OTSU - Global image thresholding/segmentation using Otsu's method
IDX = OTSU(I,N) segments the image I into N classes by means of Otsu's N-thresholding method. OTSU returns an array IDX containing the cluster indices (from 1 to N) of each point. Zero values are assigned to non-finite (NaN or Inf) pixels.
IDX = OTSU(I) uses two classes (N = 2, default value).
[IDX,sep] = OTSU(...) also returns the value (sep) of the separability criterion within the range [0 1]. Zero is obtained only with data having less than N values, whereas one (optimal value) is obtained only with N-valued arrays.
subplot(121) X = imread('saturn.png'); imshow(X) title('Original','FontWeight','bold') subplot(122) IDX = otsu(X); imagesc(IDX), axis image off title('Otsu-thresholded','FontWeight','bold') colormap(gray)

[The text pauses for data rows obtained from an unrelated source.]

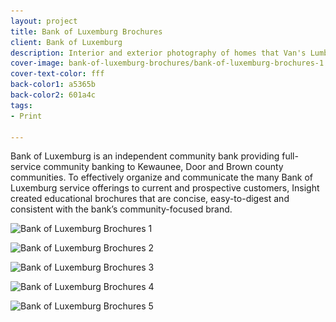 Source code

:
 ```yaml
---
layout: project
title: Bank of Luxemburg Brochures
client: Bank of Luxemburg
description: Interior and exterior photography of homes that Van's Lumber has built.
cover-image: bank-of-luxemburg-brochures/bank-of-luxemburg-brochures-1
cover-text-color: fff
back-color1: a5365b
back-color2: 601a4c
tags:
- Print

---
```


Bank of Luxemburg is an independent community bank providing full-service community banking to Kewaunee, Door and Brown county communities. To effectively organize and communicate the many Bank of Luxemburg service offerings to current and prospective customers, Insight created educational brochures that are concise, easy-to-digest and consistent with the bank’s community-focused brand.

<div class="images">

<img class="half first fit" data-aos="fade-up" data-featherlight="/img/projects/bank-of-luxemburg-brochures/bank-of-luxemburg-brochures-1.jpg"
alt="Bank of Luxemburg Brochures 1" src="/img/projects/bank-of-luxemburg-brochures/bank-of-luxemburg-brochures-1.jpg"
srcset="
/img/projects/bank-of-luxemburg-brochures/bank-of-luxemburg-brochures-1-2400.jpg 2400w,
/img/projects/bank-of-luxemburg-brochures/bank-of-luxemburg-brochures-1-1800.jpg 1800w,
/img/projects/bank-of-luxemburg-brochures/bank-of-luxemburg-brochures-1-1200.jpg 1200w,
/img/projects/bank-of-luxemburg-brochures/bank-of-luxemburg-brochures-1-900.jpg 900w,
/img/projects/bank-of-luxemburg-brochures/bank-of-luxemburg-brochures-1-600.jpg 600w,
/img/projects/bank-of-luxemburg-brochures/bank-of-luxemburg-brochures-1-400.jpg 400w" />

<img class="half last fit" data-aos="fade-up" data-featherlight="/img/projects/bank-of-luxemburg-brochures/bank-of-luxemburg-brochures-2.jpg"
alt="Bank of Luxemburg Brochures 2" src="/img/projects/bank-of-luxemburg-brochures/bank-of-luxemburg-brochures-2.jpg"
srcset="
/img/projects/bank-of-luxemburg-brochures/bank-of-luxemburg-brochures-2-2400.jpg 2400w,
/img/projects/bank-of-luxemburg-brochures/bank-of-luxemburg-brochures-2-1800.jpg 1800w,
/img/projects/bank-of-luxemburg-brochures/bank-of-luxemburg-brochures-2-1200.jpg 1200w,
/img/projects/bank-of-luxemburg-brochures/bank-of-luxemburg-brochures-2-900.jpg 900w,
/img/projects/bank-of-luxemburg-brochures/bank-of-luxemburg-brochures-2-600.jpg 600w,
/img/projects/bank-of-luxemburg-brochures/bank-of-luxemburg-brochures-2-400.jpg 400w" />

<img class="full fit" data-aos="fade-up" data-featherlight="/img/projects/bank-of-luxemburg-brochures/bank-of-luxemburg-brochures-3.jpg"
alt="Bank of Luxemburg Brochures 3" src="/img/projects/bank-of-luxemburg-brochures/bank-of-luxemburg-brochures-3.jpg"
srcset="
/img/projects/bank-of-luxemburg-brochures/bank-of-luxemburg-brochures-3-2400.jpg 2400w,
/img/projects/bank-of-luxemburg-brochures/bank-of-luxemburg-brochures-3-1800.jpg 1800w,
/img/projects/bank-of-luxemburg-brochures/bank-of-luxemburg-brochures-3-1200.jpg 1200w,
/img/projects/bank-of-luxemburg-brochures/bank-of-luxemburg-brochures-3-900.jpg 900w,
/img/projects/bank-of-luxemburg-brochures/bank-of-luxemburg-brochures-3-600.jpg 600w,
/img/projects/bank-of-luxemburg-brochures/bank-of-luxemburg-brochures-3-400.jpg 400w" />

<img class="half first fit" data-aos="fade-up" data-featherlight="/img/projects/bank-of-luxemburg-brochures/bank-of-luxemburg-brochures-4.jpg"
alt="Bank of Luxemburg Brochures 4" src="/img/projects/bank-of-luxemburg-brochures/bank-of-luxemburg-brochures-4.jpg"
srcset="
/img/projects/bank-of-luxemburg-brochures/bank-of-luxemburg-brochures-4-2400.jpg 2400w,
/img/projects/bank-of-luxemburg-brochures/bank-of-luxemburg-brochures-4-1800.jpg 1800w,
/img/projects/bank-of-luxemburg-brochures/bank-of-luxemburg-brochures-4-1200.jpg 1200w,
/img/projects/bank-of-luxemburg-brochures/bank-of-luxemburg-brochures-4-900.jpg 900w,
/img/projects/bank-of-luxemburg-brochures/bank-of-luxemburg-brochures-4-600.jpg 600w,
/img/projects/bank-of-luxemburg-brochures/bank-of-luxemburg-brochures-4-400.jpg 400w" />

<img class="half last fit" data-aos="fade-up" data-featherlight="/img/projects/bank-of-luxemburg-brochures/bank-of-luxemburg-brochures-5.jpg"
alt="Bank of Luxemburg Brochures 5" src="/img/projects/bank-of-luxemburg-brochures/bank-of-luxemburg-brochures-5.jpg"
srcset="
/img/projects/bank-of-luxemburg-brochures/bank-of-luxemburg-brochures-5-2400.jpg 2400w,
/img/projects/bank-of-luxemburg-brochures/bank-of-luxemburg-brochures-5-1800.jpg 1800w,
/img/projects/bank-of-luxemburg-brochures/bank-of-luxemburg-brochures-5-1200.jpg 1200w,
/img/projects/bank-of-luxemburg-brochures/bank-of-luxemburg-brochures-5-900.jpg 900w,
/img/projects/bank-of-luxemburg-brochures/bank-of-luxemburg-brochures-5-600.jpg 600w,
/img/projects/bank-of-luxemburg-brochures/bank-of-luxemburg-brochures-5-400.jpg 400w" />

</div>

load clown subplot(221) X = ind2rgb(X,map); imshow(X) title('Original','FontWeight','bold') for n = 2:4 IDX = otsu(X,n); subplot(2,2,n) imagesc(IDX), axis image off title(['n = ' int2str(n)],'FontWeight','bold') end colormap(gray)
It should be noticed that the thresholds generally become less relevant as the number of classes (N) to be separated increases (see Otsu's paper for more details).
If I is an RGB image, a Karhunen-Loeve transform is first performed on the three R,G,B channels. The segmentation is then carried out on the image component that contains most of the energy.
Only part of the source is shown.